● **Collected data**:
--- START ---

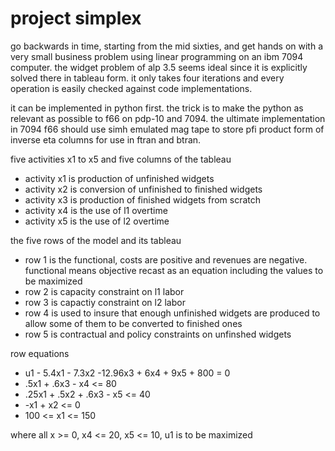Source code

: project simplex
===============

go backwards in time, starting from the mid sixties, and get hands on with a very small business problem using linear programming on an ibm 7094 computer. the widget problem of alp 3.5 seems ideal since it is explicitly solved there in tableau form. it only takes four iterations and every operation is easily checked against code implementations.

it can be implemented in python first. the trick is to make the python as relevant as possible to f66 on pdp-10 and 7094. the ultimate implementation in 7094 f66 should use simh emulated mag tape to store pfi product form of inverse eta columns for use in ftran and btran.

five activities x1 to x5 and five columns of the tableau

- activity x1 is production of unfinished widgets
- activity x2 is conversion of unfinished to finished widgets
- activity x3 is production of finished widgets from scratch
- activity x4 is the use of l1 overtime
- activity x5 is the use of l2 overtime

the five rows of the model and its tableau

- row 1 is the functional, costs are positive and revenues are negative. functional means objective recast as an equation including the values to be maximized
- row 2 is capacity constraint on l1 labor
- row 3 is capactiy constraint on l2 labor
- row 4 is used to insure that enough unfinished widgets are produced to allow some of them to be converted to finished ones
- row 5 is contractual and policy constraints on unfinshed widgets

row equations

- u1 - 5.4x1 - 7.3x2 -12.96x3 + 6x4 + 9x5 + 800 = 0
- .5x1 + .6x3 - x4 <= 80
- .25x1 + .5x2 + .6x3 - x5 <= 40
- -x1 + x2 <= 0
- 100 <= x1 <= 150

where all x >= 0, x4 <= 20, x5 <= 10, u1 is to be maximized
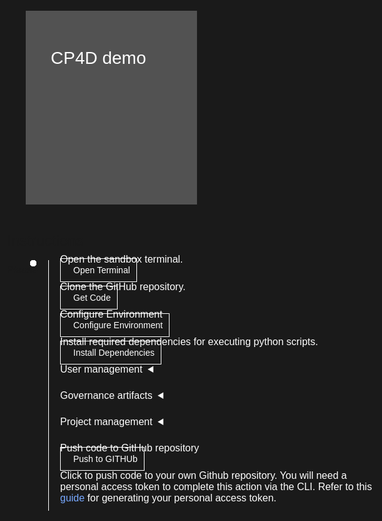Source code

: <html>
<head>
  <meta name="viewport" content="width=device-width, initial-scale=1" />
  <script src="didact.js">
  </script>
  <style>
    html,
    div,
    body {
      background-color: #1a1a1a;
      font-family: "IBM Plex Sans", sans-serif;
      font-size: 16px;
      outline: none;
    }
    body {
      font-family: Helvetica, sans-serif;
    }
    /* The actual timeline (the vertical ruler) */
    .timeline {
      position: relative;
      max-width: 1200px;
      margin: 0 auto;
      margin-left: 50px;
    }
    .content p {
      margin: 0px;
    }
    .content .afterbutton {
      padding-top: 16px;
    }
    /* The actual timeline (the vertical ruler) */
    .timeline::after {
      content: "";
      position: absolute;
      width: 1px;
      background-color: white;
      top: 15px;
      bottom: -6px;
      left: 18px;
      margin-left: -2px;
    }
    /* Container around content */
    .container {
      padding: 0px 0px;
      width: 100%;
      align-content: left;
      margin: 0px 0px 0px 0px;
      margin-left: 25px;
      margin-top: 32px;
    }
    /* The circles on the timeline */
    .container::after {
      content: "";
      position: absolute;
      width: 10px;
      height: 10px;
      right: -6px;
      background-color: white;
      border: 0px solid #ff9f55;
      top: 15px;
      border-radius: 50%;
      z-index: 1;
      margin: 0px 0px 0px 0px;
    }
    /* The circles on the timeline */
    /* Place the container to the left */
    .left {
      left: 0px;
    }
    /* Place the container to the right */
    .right {
      left: 0px;
    }
    /* Add arrows to the left container (pointing right) */
    .left::before {
      content: " ";
      height: 0;
      top: 22px;
      width: 0;
      z-index: 1;
      right: 30px;
      border: medium solid white;
      border-width: 10px 0 10px 10px;
      border-color: transparent transparent transparent white;
    }
    /* Fix the circle for containers on the right side */
    .right::after {
      left: -13px;
    }
    /* The actual content */
    .content {
      padding: 5px 10px;
      color: white;
      background: transparent;
    }
    .button.is-dark.is-medium {
      font-family: "IBM Plex Sans", sans-serif;
      background: transparent;
      border-color: white;
      color: #fff;
      border: 1px solid white;
      padding: 10px;
      padding-left: 20px;
      margin-bottom: 13px;
      border-radius: 0px;
      min-width: 180px;
      font-size: 14px;
      text-align: left;
      min-height: 48px;
      margin: 0px;
      justify-content: left;
    }
    .button.is-dark.is-medium:hover {
      font-family: "IBM Plex Sans", sans-serif;
      background-color: #2a67f5;
      border-color: white;
      color: #fff;
      text-decoration: none;
    }
    .footer {
      display: flex;
      background-color: #343a3e;
      margin-top: 20px;
      padding: 0px;
      max-width: 1200px;
    }
    .github-icon {
      min-height: 100%;
      min-width: 100%;
      object-fit: cover;
      object-position: 250% 100px;
      opacity: 15%;
      bottom: 15px;
    }
    .image-content {
      padding: 5px 10px;
      background: transparent;
      color: black;
      position: absolute;
      font-size: 27px;
    }
    .image-div {
      position: relative;
      background-color: white;
      min-width: 50%;
      background-image: linear-gradient(rgba(255, 255, 255, 0.9), rgba(255, 255, 255, 0.9)),
        url("https://raw.githubusercontent.com/IBM/Developer-Playground/master/didact/images/github.svg");
      background-position: -50% 60px;
      background-repeat: no-repeat;
      padding-top: 20px;
      padding-left: 20px;
    }
    .image-btn {
      position: absolute;
      right: 0;
      bottom: 0%;
      background-color: #0062ff;
      width: 300px;
      padding: 0px;
      padding-bottom: 20px;
    }
    .image-link span {
      float: right;
      font-size: 32px;
      padding-right: 20px;
    }
    .image-btn .image-link:hover {
      text-decoration: none;
      color: white;
      background-color: #0353e9;
    }
    .image-btn a:hover {
      text-decoration: none;
      color: white;
    }
    .image-link {
      color: white;
      display: block;
      padding: 5px 10px 5px 10px;
      line-height: 28px;
      font-size: 16px;
    }
    .header {
      background-image: url("https://raw.githubusercontent.com/IBM/Developer-Playground/master/didact/images/video_insights.jpeg");
      background-position: right;
      width: 95%;
      min-height: 70px;
      display: inline-block;
      margin-top: 20px;
      margin-bottom: 20px;
      margin-left: 30px;
      margin-right: 30px;
      max-width: 1200px;
      background-repeat: no-repeat;
      background-size: 700px 500px;
    }
    .header .right-content {
      float: left;
      width: 50%;
      background-color: #525252;
      min-height: 270px;
      font-size: 16px;
    }
    .header .right-content h4 {
      background: none;
      color: white;
      padding-left: 25px;
      padding-right: 25px;
    }
    .header .right-content div {
      background: none;
      color: white;
      padding-left: 15px;
      padding-right: 25px;
      font-size: 14px;
      margin-bottom: 10px;
    }
    .header .right-content ul {
      margin: 0px;
      margin-left: 25px;
      margin-bottom: 10px;
      line-height: 16px;
    }
    .container a {
      color: #78a9ff;
      background-color: transparent;
      text-decoration: none;
    }
    .container a:visited {
      color: #8c43fc;
      background-color: transparent;
      text-decoration: none;
    }
    .apptitle {
      margin-left: 25px;
      margin-top: 20px;
      margin-bottom: 0px;
      font-size: 28px;
      color: white;
    }
    .subheading {
      margin-left: 25px;
      margin-top: 0px;
      margin-bottom: 0px;
      font-size: 16px;
      color: #c1c7cd;
    }
    .no-hover:hover {
      background-color: #0062ff !important;
    }
    .section {
      margin-top: 5px;
      margin-bottom: -50px;
    }
    a:hover {
      color: #a6c8ff;
      text-decoration: underline;
    }
    a:visited {
      color: #be95ff;
    }
    .timelinestep {
      margin-top: 0px;
      padding-top: 0px;
    }
    summary {
      float: left;
    }
    details>summary {
      list-style-image: url("https://raw.githubusercontent.com/IBM/Developer-Playground/development/didact/images/arrow-right.svg");
      direction: rtl;
    }
    details[open]>summary {
      list-style-image: url("https://raw.githubusercontent.com/IBM/Developer-Playground/development/didact/images/arrow-down.svg");
    }
    .timeline .timeline {
      top: 35px;
      margin-left: 15px
    }
  </style>
</head>
<body>
  <div class="header">
    <div class="right-content" style="padding-top: 40px">
      <div class="apptitle" style="font-size: 28px; color: white">CP4D demo</div>
      <div class="subheading"></div>
    </div>
  </div>
  <div class="section">
    <p style="font-size: 24px">Instructions</p>
    <p style="margin-bottom: 10px">Please follow all the below steps in proper sequence.</p>
  </div>
  <div class="timeline">
    <div class="container right timelinestep">
      <div class="content">
        <p>Open the sandbox terminal.</p>
        <a class="button is-dark is-medium" title="Open Terminal"
          href="didact://?commandId=terminal-for-sandbox-container:new">Open Terminal</a>
      </div>
    </div>
    <div class="container right timelinestep">
      <div class="content">
        <p>Clone the GitHub repository.</p>
        <a class="button is-dark is-medium" title="Get the Code"
          href="didact://?commandId=vscode.didact.sendNamedTerminalAString&&text=sandbox terminal$$git%20clone%20https://github.com/bodarajeshkumar/wkc-api%20${CHE_PROJECTS_ROOT}/wkc-api">Get
          Code</a>
      </div>
    </div>
    <div class="container right timelinestep">
      <div class="content">
        <p>Configure Environment</p>
        <a class="button is-dark is-medium" title="Configure Environment"
          href="didact://?commandId=extension.openFile&&text=cp4d%7Cconfigure-application%7C/projects/wkc-api/.env">Configure
          Environment</a>
      </div>
    </div>
    <div class="container right timelinestep">
      <div class="content">
        <p>Install required dependencies for executing python scripts.</p>
        <a class="button is-dark is-medium" title="Instal Dependencies"
          href="didact://?commandId=vscode.didact.sendNamedTerminalAString&&text=sandbox terminal$$pip3.8 install pandas python-decouple requests ipython;cd /projects/wkc-api/notebooks/sandbox/">Install
          Dependencies
        </a>
      </div>
    </div>
    <div class="container right timelinestep">
      <div class="content">
        <details>
          <summary>User management</summary>
          <br><br>
          <div>
            <p>Select the action to perform in the configured cp4d instance</p>
            <div style="float:left;padding-left:0px;" id="step1">
              <input type="radio" id="createusersoption" name="userselection" value="createusers" />
              <label for="createusers">Create Users</label>
            </div>
            <div style="float:left;padding-left:30px;">
              <input type="radio" id="updateusersoption" name="userselection" value="updateusers" />
              <label for="updateusers">Update Users</label><br />
            </div>
          </div>
          <div class="timeline">
            <div id="createusersteps" style="display:none">
              <div class="container right">
                <div class="content">
                  <p style="margin-top:20px;">Configure users to be added to the cp4d instance. You have to update
                    the csv file with the users to be created.</p>
                  <a class="button is-dark is-medium" title="Configure new users"
                    href="didact://?commandId=vscode.open&projectFilePath=../wkc-api/notebooks/sandbox/new_users.csv"">Configure
                    users
                  </a>
                </div>
              </div>
              <div class=" container right timelinestep">
                    <div class="content">
                      <p>Create users in the configured cp4d instance </p>
                      <a class="button is-dark is-medium" title="Create Users"
                        href="didact://?commandId=vscode.didact.sendNamedTerminalAString&&text=sandbox terminal$$python3.8 createUsers.py">Create
                        users</a>
                    </div>
                </div>
                <div class="container right timelinestep">
                  <div class="content">
                    <p>Get all users from the cp4d instance configured</p>
                    <a class="button is-dark is-medium" title="Get Users"
                      href="didact://?commandId=vscode.didact.sendNamedTerminalAString&&text=sandbox terminal$$python3.8 exportUsers.py">Get
                      users</a>
                  </div>
                </div>
                <div class="container right timelinestep">
                  <div class="content">
                    <p>List users of the configured cp4d instance</p>
                    <a class="button is-dark is-medium" title="List Users"
                      href="didact://?commandId=vscode.open&projectFilePath=../wkc-api/notebooks/sandbox/users_export.csv">List
                      users</a>
                  </div>
                </div>
              </div>
              <div id="updateusersteps" style="display:none">
                <div class="container right">
                  <div class="content">
                    <p style="margin-top:20px;">Export User List to the csv file</p>
                    <a class="button is-dark is-medium" title="Export User List"
                      href="didact://?commandId=vscode.didact.sendNamedTerminalAString&&text=sandbox terminal$$python3.8 exportUsers.py">Export
                      User List</a>
                  </div>
                </div>
                <div class="container right timelinestep">
                  <div class="content">
                    <p>List Users from the configured cp4d instance</p>
                    <a class="button is-dark is-medium" title="List Users"
                      href="didact://?commandId=vscode.open&projectFilePath=../wkc-api/notebooks/sandbox/users_export.csv">List
                      Users</a>
                  </div>
                </div>
                <div id="updateusers" class="container right timelinestep">
                  <div class="content">
                    <p>Update users in the configured cp4d instance</p>
                    <a class="button is-dark is-medium" title="Update users"
                      href="didact://?commandId=vscode.didact.sendNamedTerminalAString&&text=sandbox terminal$$python3.8 updateUsers.py">Update
                      users</a>
                  </div>
                </div>
                <div class="container right timelinestep">
                  <div class="content">
                    <p>Get updated user list from the configured cp4d instance</p>
                    <a class="button is-dark is-medium" title="List Users"
                      href="didact://?commandId=vscode.didact.sendNamedTerminalAString&&text=sandbox terminal$$python3.8 exportUsers.py">Get
                      users</a>
                  </div>
                </div>
                <div class="container right timelinestep">
                  <div class="content">
                    <p>List Users in the configured cp4d instance</p>
                    <a class="button is-dark is-medium" title="List Users"
                      href="didact://?commandId=vscode.open&projectFilePath=../wkc-api/notebooks/sandbox/users_export.csv">List
                      users</a>
                  </div>
                </div>
              </div>
            </div>
        </details>
      </div>
    </div>
    <div class="container right">
      <div class="content">
        <details>
          <summary>Governance artifacts</summary>
          <br><br>
          <div>
            <p>Select the action to perform in the configured cp4d instance</p>
            <div style="float:left;padding-left:0px;">
              <input type="radio" id="createcategoriesopt" name="governanceartifactsopt" value="createcategories" />
              <label for="createusers">Create categories</label>
            </div>
            <div style="float:left;padding-left:30px;">
              <input type="radio" id="updatecategoriesopt" name="governanceartifactsopt" value="updatecategories" />
              <label for="updateusers">Update categories</label><br />
            </div>
            <div style="float:left;padding-left:30px;">
              <input type="radio" id="createtermsopt" name="governanceartifactsopt" value="createterms" />
              <label for="createusers">Create terms</label>
            </div>
            <div style="float:left;padding-left:30px;">
              <input type="radio" id="updatetermsopt" name="governanceartifactsopt" value="updateterms" />
              <label for="updateusers">Update terms</label><br />
            </div>
          </div>
          <div class="timeline">
            <div id="createcategories">
              <div class="container right">
                <div class="content">
                  <p style="margin-top:20px;">Configure new categories</p>
                  <a class="button is-dark is-medium" title="Create Users"
                    href="didact://?commandId=vscode.open&projectFilePath=../wkc-api/notebooks/sandbox/new_categories.csv">Configure
                    categories</a>
                </div>
              </div>
              <div class="container right timelinestep">
                <div class="content">
                  <p>Create categories in the configured cp4d instance</p>
                  <a class="button is-dark is-medium" title="Create Categories"
                    href="didact://?commandId=vscode.didact.sendNamedTerminalAString&&text=sandbox terminal$$python3.8 create_categories.py">Create
                    categories</a>
                </div>
              </div>
              <div class="container right timelinestep">
                <div class="content">
                  <p>Get categories from the configured cp4d instance</p>
                  <a class="button is-dark is-medium" title="Create Categories"
                    href="didact://?commandId=vscode.didact.sendNamedTerminalAString&&text=sandbox terminal$$python3.8 export_categories.py">Get
                    categories</a>
                </div>
              </div>
              <div class="container right timelinestep">
                <div class="content">
                  <p>List categories in the configured cp4d instance</p>
                  <a class="button is-dark is-medium" title="List Categories"
                    href="didact://?commandId=vscode.open&projectFilePath=../wkc-api/notebooks/sandbox/export_categories.csv">List
                    categories</a>
                </div>
              </div>
            </div>
            <div id="createterms">
              <div class="container right timelinestep">
                <div class="content">
                  <p style="margin-top:20px;">Configure new terms</p>
                  <a class="button is-dark is-medium" title="Create Terms"
                    href="didact://?commandId=vscode.open&projectFilePath=../wkc-api/notebooks/sandbox/new_terms.csv">Configure
                    terms</a>
                </div>
              </div>
              <div class="container right timelinestep">
                <div class="content">
                  <p>Create terms in the configured cp4d instance</p>
                  <a class="button is-dark is-medium" title="Create Terms"
                    href="didact://?commandId=vscode.didact.sendNamedTerminalAString&&text=sandbox terminal$$python3.8 create_terms.py">Create
                    terms</a>
                </div>
              </div>
              <div class="container right timelinestep">
                <div class="content">
                  <p>Get terms form the configured cp4d instance</p>
                  <a class="button is-dark is-medium" title="Create terms"
                    href="didact://?commandId=vscode.didact.sendNamedTerminalAString&&text=sandbox terminal$$python3.8 export_terms.py">Get
                    terms</a>
                </div>
              </div>
              <div class="container right timelinestep">
                <div class="content">
                  <p>List terms in the configured cp4d instance</p>
                  <a class="button is-dark is-medium" title="List Terms"
                    href="didact://?commandId=vscode.open&projectFilePath=../wkc-api/notebooks/sandbox/export_terms.csv">List
                    terms</a>
                </div>
              </div>
            </div>
            <div id="updatecategories">
              <div class="container right">
                <div class="content">
                  <p style="margin-top:20px;">Export Categories to a csv file</p>
                  <a class="button is-dark is-medium" title="Export Categories"
                    href="didact://?commandId=vscode.didact.sendNamedTerminalAString&&text=sandbox terminal$$python3.8 export_categories.py">Export
                    Categories</a>
                </div>
              </div>
              <div class="container right timelinestep">
                <div class="content">
                  <p>List Categories from the configured cp4d instance</p>
                  <a class="button is-dark is-medium" title="List Users"
                    href="didact://?commandId=vscode.open&projectFilePath=../wkc-api/notebooks/sandbox/export_categories.csv">List
                    Categories</a>
                </div>
              </div>
              <div id="updateusers" class="container right timelinestep">
                <div class="content">
                  <p>Update categories from the csv file in the configured cp4d instance</p>
                  <a class="button is-dark is-medium" title="Update Categories List"
                    href="didact://?commandId=vscode.didact.sendNamedTerminalAString&&text=sandbox terminal$$python3.8 update_categories.py">Update
                    categories</a>
                </div>
              </div>
              <div class="container right timelinestep">
                <div class="content">
                  <p>Get updated categories in the configured cp4d instance</p>
                  <a class="button is-dark is-medium" title="Get updated categories"
                    href="didact://?commandId=vscode.didact.sendNamedTerminalAString&&text=sandbox terminal$$python3.8 export_categories.py">Get
                    categories</a>
                </div>
              </div>
              <div class="container right timelinestep">
                <div class="content">
                  <p>List Categories from the configured cp4d instance</p>
                  <a class="button is-dark is-medium" title="List Users"
                    href="didact://?commandId=vscode.open&projectFilePath=../wkc-api/notebooks/sandbox/export_categories.csv">List
                    Categories</a>
                </div>
              </div>
            </div>
            <div id="updateterms">
              <div class="container right">
                <div class="content">
                  <p style="margin-top:20px;">Export terms to a csv file</p>
                  <a class="button is-dark is-medium" title="Export Terms"
                    href="didact://?commandId=vscode.didact.sendNamedTerminalAString&&text=sandbox terminal$$python3.8 export_terms.py">Export
                    Terms</a>
                </div>
              </div>
              <div class="container right timelinestep">
                <div class="content">
                  <p>List terms form the configured cp4d instance</p>
                  <a class="button is-dark is-medium" title="List Terms"
                    href="didact://?commandId=vscode.open&projectFilePath=../wkc-api/notebooks/sandbox/export_terms.csv">List
                    Terms</a>
                </div>
              </div>
              <div id="updateusers" class="container right timelinestep">
                <div class="content">
                  <p>Update terms form the csv file</p>
                  <a class="button is-dark is-medium" title="Update New Terms"
                    href="didact://?commandId=vscode.didact.sendNamedTerminalAString&&text=sandbox terminal$$python3.8 update_terms.py">Update
                    Terms</a>
                </div>
              </div>
              <div class="container right timelinestep">
                <div class="content">
                  <p>Get updated terms in the configured cp4d instance</p>
                  <a class="button is-dark is-medium" title="Get updatd terms"
                    href="didact://?commandId=vscode.didact.sendNamedTerminalAString&&text=sandbox terminal$$python3.8 export_terms.py">Get
                    updated terms</a>
                </div>
              </div>
              <div class="container right timelinestep">
                <div class="content">
                  <p>List Terms from the configured cp4d instance</p>
                  <a class="button is-dark is-medium" title="List terms"
                    href="didact://?commandId=vscode.open&projectFilePath=../wkc-api/notebooks/sandbox/export_terms.csv">List
                    Terms</a>
                </div>
              </div>
            </div>
          </div>
      </div>
      </details>
    </div>
    <div class="container right">
      <div class="content">
        <details>
          <summary>Project management</summary>
          <br><br>
          <div style="margin-top:0px; padding-top:0px;" class="container right">
            <div class="content">
              <p>Export project from the configured cp4d instance</p>
              <a class="button is-dark is-medium" title="Export Project"
                href="didact://?commandId=vscode.didact.sendNamedTerminalAString&&text=sandbox terminal$$cd /projects/wkc-api/notebooks/sandbox/;/home/user/.local/bin/ipython3 exportProject.py">Export
                Project</a>
            </div>
          </div>
          <div style="margin-top:0px; padding-top:0px;" class="container right">
            <div class="content">
              <p>Import project from the configured cp4d instance</p>
              <a class="button is-dark is-medium" title="Import Project"
                href="didact://?commandId=vscode.didact.sendNamedTerminalAString&&text=sandbox: IPython: notebooks/sandbox$$cd /projects/wkc-api/notebooks/sandbox/;/home/user/.local/bin/ipython3 importProject.py">Import
                Project</a>
            </div>
          </div>
        </details>
      </div>
    </div>
    <div class="container right">
      <div class="content">
        <p>Push code to GitHub repository</p>
        <a class="button is-dark is-medium" title="Delete services from IBM Cloud"
          href="didact://?commandId=vscode.didact.sendNamedTerminalAString&text=sandbox: IPython: notebooks/sandbox$$cd%20%2Fprojects%2Fwkc-api%20%26%26sh%20/github.sh ">Push
          to GITHUb</a>
        <p style="margin-top:10px;">Click to push code to your own Github repository. You will need a personal access
          token to complete this action via the CLI. Refer to this <a
            href="https://docs.github.com/en/authentication/keeping-your-account-and-data-secure/creating-a-personal-access-token">guide</a>
          for generating your personal access token.</p>
      </div>
    </div>
  </div>
  </div>
</body>
</html>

--- END ---

Each line from the start of the entries through the line with "the five rows of the model and its tableau" is to be restated exactly, and the pictures are to be skipped.

Source code

: project simplex
===============

go backwards in time, starting from the mid sixties, and get hands on with a very small business problem using linear programming on an ibm 7094 computer. the widget problem of alp 3.5 seems ideal since it is explicitly solved there in tableau form. it only takes four iterations and every operation is easily checked against code implementations.

it can be implemented in python first. the trick is to make the python as relevant as possible to f66 on pdp-10 and 7094. the ultimate implementation in 7094 f66 should use simh emulated mag tape to store pfi product form of inverse eta columns for use in ftran and btran.

five activities x1 to x5 and five columns of the tableau

- activity x1 is production of unfinished widgets
- activity x2 is conversion of unfinished to finished widgets
- activity x3 is production of finished widgets from scratch
- activity x4 is the use of l1 overtime
- activity x5 is the use of l2 overtime

the five rows of the model and its tableau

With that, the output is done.